The being gave her a choice. He didn't force her back. He didn't demand she return. He asked her what she would do. And she made a promise: "If you let me go back, I promise you I'll get strong enough to leave him." The second she said the word "him," her heart restarted. That timing feels significant. Not coincidental. Like the universe was saying, "Okay, we have a deal."
Barbara kept that promise. It took time. It took fear.
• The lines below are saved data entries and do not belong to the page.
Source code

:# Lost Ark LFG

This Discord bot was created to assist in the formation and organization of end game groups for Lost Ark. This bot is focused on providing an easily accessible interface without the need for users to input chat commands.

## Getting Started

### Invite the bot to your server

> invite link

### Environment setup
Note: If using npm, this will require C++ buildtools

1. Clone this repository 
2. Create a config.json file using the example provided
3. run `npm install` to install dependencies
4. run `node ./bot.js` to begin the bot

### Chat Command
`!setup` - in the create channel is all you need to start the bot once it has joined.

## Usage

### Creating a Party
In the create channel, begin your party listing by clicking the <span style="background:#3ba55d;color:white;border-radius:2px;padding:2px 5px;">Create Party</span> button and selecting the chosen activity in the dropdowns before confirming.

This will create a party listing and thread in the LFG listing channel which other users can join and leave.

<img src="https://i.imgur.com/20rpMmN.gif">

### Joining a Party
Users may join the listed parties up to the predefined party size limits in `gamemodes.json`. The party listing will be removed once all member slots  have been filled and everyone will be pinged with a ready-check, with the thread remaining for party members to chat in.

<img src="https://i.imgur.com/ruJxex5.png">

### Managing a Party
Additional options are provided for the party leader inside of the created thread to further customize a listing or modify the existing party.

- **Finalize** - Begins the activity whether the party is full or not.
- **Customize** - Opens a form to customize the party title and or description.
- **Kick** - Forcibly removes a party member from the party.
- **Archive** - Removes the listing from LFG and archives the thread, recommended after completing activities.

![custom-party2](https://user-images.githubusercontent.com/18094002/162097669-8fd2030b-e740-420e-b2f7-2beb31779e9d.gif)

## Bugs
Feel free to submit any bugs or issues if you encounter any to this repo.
It took a restraining order and a police escort and waiting until he was out of the country. But she kept it. And then she did something even harder: she trusted again. She wrote down the character traits she wanted in a partner and prayed to the same being she'd met on the ceiling, saying, "I don't know who this person is, but I know that you do." Six months later, she was married to a seven-foot-tall man her son's friend's father who is still, 30 years later, the person she wrote about.
That's not a fairy tale. That's what happens when you listen to what you learned on the other side and bring it back here. Barbara's NDE wasn't an escape from her life. It was a blueprint for how to live it. She came back with instructions: get strong enough to leave, trust that love exists, help other people see what you saw.
And she's been doing that ever since. Telling her story. Answering questions. Reassuring people that consciousness survives, that the other side is listening, that the being who wrapped her in love on that ceiling is still here, still with all of us, waiting for us to open the door.
Barbara's experience is a reminder that near-death experiences aren't just about what happens when we die. They're about what happens when we come back. They're about the promises we make on the other side and whether we have the courage to keep them. Barbara did. And because she did, she's been able to give that gift away, as she puts it, to anyone who will listen. To tell them: you're not alone. You're loved. And when your time comes, you'll be wrapped in that same blanket of acceptance she felt on the ceiling, watching her flatline, hearing the most beautiful voice she'd ever heard ask her the question that changed everything: What will you do?